25 Mio. für Anteile

Austria „wundert“ bizarres Angebot von Insignia

Das Missverständnis Austria Wien und Insignia ist um ein weiteres Kapitel reicher. Die georgische Gruppe wollte für 25 Millionen Euro erneut beim finanziell schwer angeschlagenen Bundesligisten einsteigen und viel Mitspracherecht. Die Violetten reagierten verwundert ...

Am Donnerstagabend stellte die Austria klar, auf das Insignia-Angeot nicht einzugehen. Krisch zeigte sich verwundert über das verspätete Angebot und betonte, die Entscheidung für Detailverhandlungen mit der mehrheitlich österreichischen Gruppe „Viola Investment GmbH“ sei bereits gefallen. "Dieser Beschluss ist gefasst und der Prozess ist damit für uns abgeschlossen. Es wundert mich daher, dass nach dem Ablauf der bekannten Angebotsfrist noch ein Angebot von Insignia Group of Companies eingelangt ist."

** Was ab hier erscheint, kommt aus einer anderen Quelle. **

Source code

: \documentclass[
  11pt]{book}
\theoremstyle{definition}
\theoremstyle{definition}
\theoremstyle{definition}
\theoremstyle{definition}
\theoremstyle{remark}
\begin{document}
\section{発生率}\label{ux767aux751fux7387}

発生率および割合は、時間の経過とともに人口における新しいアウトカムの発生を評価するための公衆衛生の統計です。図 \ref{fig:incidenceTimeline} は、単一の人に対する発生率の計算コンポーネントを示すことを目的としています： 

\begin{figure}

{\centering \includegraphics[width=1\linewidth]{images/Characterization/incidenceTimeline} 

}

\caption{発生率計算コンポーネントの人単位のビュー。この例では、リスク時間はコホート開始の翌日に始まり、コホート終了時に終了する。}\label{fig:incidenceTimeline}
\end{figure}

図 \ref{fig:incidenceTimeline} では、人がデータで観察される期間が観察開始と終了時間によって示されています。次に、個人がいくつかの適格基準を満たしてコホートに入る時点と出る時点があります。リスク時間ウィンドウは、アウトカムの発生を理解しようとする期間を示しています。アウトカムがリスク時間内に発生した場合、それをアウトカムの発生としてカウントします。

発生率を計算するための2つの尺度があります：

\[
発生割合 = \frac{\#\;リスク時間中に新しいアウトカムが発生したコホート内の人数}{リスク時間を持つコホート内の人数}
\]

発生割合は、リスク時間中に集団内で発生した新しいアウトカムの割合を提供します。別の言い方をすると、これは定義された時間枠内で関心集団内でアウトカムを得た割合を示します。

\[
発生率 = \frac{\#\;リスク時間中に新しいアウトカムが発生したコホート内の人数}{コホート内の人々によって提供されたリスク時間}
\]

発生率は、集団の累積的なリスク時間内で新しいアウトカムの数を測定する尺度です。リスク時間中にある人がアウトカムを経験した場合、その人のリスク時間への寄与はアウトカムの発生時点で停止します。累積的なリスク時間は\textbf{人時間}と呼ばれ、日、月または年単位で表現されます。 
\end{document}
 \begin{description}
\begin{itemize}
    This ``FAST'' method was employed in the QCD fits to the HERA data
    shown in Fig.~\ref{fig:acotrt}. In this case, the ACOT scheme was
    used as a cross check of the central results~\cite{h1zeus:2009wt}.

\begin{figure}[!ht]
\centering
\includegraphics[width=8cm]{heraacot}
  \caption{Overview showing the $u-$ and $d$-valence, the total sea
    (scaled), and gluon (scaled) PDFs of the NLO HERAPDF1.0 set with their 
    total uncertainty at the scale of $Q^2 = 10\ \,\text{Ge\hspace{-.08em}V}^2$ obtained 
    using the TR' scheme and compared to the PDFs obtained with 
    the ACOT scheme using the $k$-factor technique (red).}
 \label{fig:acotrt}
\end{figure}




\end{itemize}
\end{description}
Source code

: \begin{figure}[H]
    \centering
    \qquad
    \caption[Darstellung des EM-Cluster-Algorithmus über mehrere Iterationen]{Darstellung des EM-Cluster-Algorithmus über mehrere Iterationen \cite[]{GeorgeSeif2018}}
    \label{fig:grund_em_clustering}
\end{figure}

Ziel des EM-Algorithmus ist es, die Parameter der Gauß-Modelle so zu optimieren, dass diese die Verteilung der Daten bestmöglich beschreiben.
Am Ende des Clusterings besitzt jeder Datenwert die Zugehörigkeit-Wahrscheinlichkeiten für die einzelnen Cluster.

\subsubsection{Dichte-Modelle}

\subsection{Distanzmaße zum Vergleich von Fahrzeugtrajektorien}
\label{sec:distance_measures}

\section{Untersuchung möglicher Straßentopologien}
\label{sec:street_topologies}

Krisch weiter: „Ob Insignia 2,5 Millionen Euro in die FK Austria Wien International Marketing GmbH für Marketingleistungen einzahlen möchte, das ist ihre Entscheidung. Gemäß dem Collaboration Agreement kann Insignia über die FK Austria Wien International Marketing GmbH auch jederzeit potenzielle Sponsoren an uns weiterleiten und wir werden das vereinbarungsgemäß entsprechend prüfen.“

Ortlechner sollte weg
Laut Informationen von „Standard Online“ gab es einen Brief der georgischen Gruppe an Klub-Präsident Frank Hensel und Verwaltungsratsvorsitzenden Robert Zadrazil. Demnach hatte Insignia 25 Millionen Euro angeboten, um als Investor einzusteigen. Insignia schickte das Angebot laut dem Bericht aber erst am Mittwoch. Darin enthalten sind auch Bedingungen wie die Beendigung der Zusammenarbeit mit Vorstand Gerhard Krisch und Sportdirektor Manuel Ortlechner. Ein Mitglied einer königlichen Familie aus dem Nahen Osten soll Ehrenpräsident werden. Insignia beansprucht auch drei Sitze in einem neu gewählten Aufsichtsrat.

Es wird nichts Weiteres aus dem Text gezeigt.